In this video, Yuzhi (Katherine) Wang, MD, shares the background and key findings from the study, “Appropriateness of active surveillance based on life expectancy predictions in MUSIC-Kidney,” which was presented at the 2024 American Urological Association Annual Meeting in San Antonio, Texas. Wang is currently a research fellow at Henry Ford Health in Detroit, Michigan.
Video Transcript:
So, MUSIC collects data on surgery and surgical outcomes like I just talked about, but we also have a lot of patients on active surveillance. In fact, almost half of the patients diagnosed with kidney cancer in MUSIC go on active surveillance. That's really high compared to what's published in the literature, which is around 10%. If you're looking at 48% compared to 10%, that's a lot. We wanted to see if we were appropriately surveilling patients, since we're doing so much surveillance compared to the rest of the urology community. We actually have a page called AskMUSIC.com, where we have a life expectancy calculator. It takes several variables into account, like age and comorbidity to calculate a predicted life expectancy. A couple of years ago, we had a Delphi Consensus Panel that looked at life expectancy vs tumor size, and made several categories to deem patients that are appropriate vs inappropriate for active surveillance. So, patients with smaller tumors, for example, would be more appropriate for active surveillance, or patients with a limited life expectancy, with other comorbidities would be appropriate for active surveillance, vs patients that have a big mass and a really long life expectancy; you might want to think about treating that.
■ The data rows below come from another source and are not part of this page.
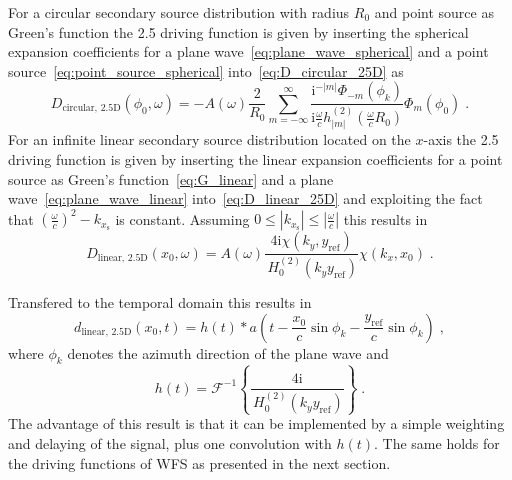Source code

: \documentclass[a4paper]{book}
\newcommand{\I}{\mathrm{i}}                          %
\newcommand{\omegac}{\frac{\omega}{c}}               %
\renewcommand{\H}[2]{\,H_{#1}^{(#2)}\!}              %
\newcommand{\IFT}[1]{%
    \mathcal{F}^{-1}\left\{#1\right\}}%
\newcommand{\qc}{\;,}                                             %
\newcommand{\qp}{\;.}                                             %
\def \twohalfD {{2.5\text{D}}\xspace}                             %
\newcommand\eqlabel[2][]{%
  \label{eq:#2}%
}
\begin{document}
{For a circular secondary source distribution with radius $R_0$ and point source
as Green's function the \twohalfD driving function is given by inserting the
spherical expansion coefficients for a plane wave~\eqref{eq:plane_wave_spherical}
and a point source~\eqref{eq:point_source_spherical} into~\eqref{eq:D_circular_25D} as
%
\begin{equation}
    D_{\text{circular},\,\twohalfD}(\phi_0,\omega) = -A(\omega) \frac{2}{R_0}
    \sum_{m=-\infty}^\infty \frac{\I^{-|m|} \Phi_{-m}(\phi_k)} {\I\omegac
    h_{|m|}^{(2)}\left(\omegac R_0\right)} \Phi_m(\phi_0) \qp
    \eqlabel{D:hoa:pw:2.5D}
\end{equation}
%
For an infinite linear secondary source distribution located on the $x$-axis the
\twohalfD driving function is given by inserting the linear expansion coefficients
for a point source as Green's function~\eqref{eq:G_linear} and
a plane wave~\eqref{eq:plane_wave_linear} into~\eqref{eq:D_linear_25D} and
exploiting the fact that $(\frac{\omega}{c})^2 - k_{x_\text{s}}$ is constant. Assuming
$0 \le |k_{x_\text{s}}| \le |\omegac|$ this results
in\cite[][(17)]{Ahrens2010a}
%
\begin{equation}
    D_{\text{linear},\,\twohalfD}(x_0,\omega) = A(\omega) \frac{4\I
    \chi(k_y,y_\text{ref})}
    {\H{0}{2}(k_y y_\text{ref})} \chi(k_x,x_0) \qp
    \eqlabel{D:sdm:pw:2.5D}
\end{equation}
%

Transfered to the temporal domain this results
in\cite[][(18)]{Ahrens2010a}
%
\begin{equation}
    d_{\text{linear},\,\twohalfD}(x_0,t) = h(t) *
    a(t-\frac{x_0}{c}\sin\phi_k-\frac{y_\text{ref}}{c}\sin\phi_k)
    \qc
    \label{eq:d_sdm_pw_25D}
\end{equation}
%
where $\phi_k$ denotes the azimuth direction of the plane wave and
\begin{equation}
    h(t) =
    \IFT{\frac{4\I}{\H{0}{2}(k_y y_\text{ref})}} \qp
\end{equation}
The advantage of this
result is that it can be implemented by a simple weighting and delaying of
the signal, plus one convolution with $h(t)$. The same holds for the driving
functions of WFS as presented in the next section.


}
\end{document}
Based on that model, we wanted to fit our patients to see if we are appropriately surveilling them. We took around 4000 patients in the registry at the time of data analysis and fit them into this model. Around 80% of our patients who went on active surveillance were appropriate for active surveillance, which is good. We're doing a lot of active surveillance, and it's good to know that most of these people are getting the appropriate care that they should receive. It was also interesting to look at patients that ended up getting treatment. There was a good proportion, around 30%, that actually could have gotten active surveillance. They were categorized as appropriate for active surveillance. However, I think the main takeaway is that active surveillance isn't just based on a calculator, or a graph, a model. It's a big decision between the patient and the physician. There are a lot of other nuances that go into it. For example, patient preference. A lot of patients get anxious being on active surveillance, knowing that they have cancer in their body, even if it's slow growing or indolent. It can be scary for sure, and totally understandable for a patient to want to undergo surgery. So, it's good to know that we are mostly appropriately giving patients active surveillance, but it's not the end all be all. There's a lot of other things that go into it.
This transcription has been edited for clarity.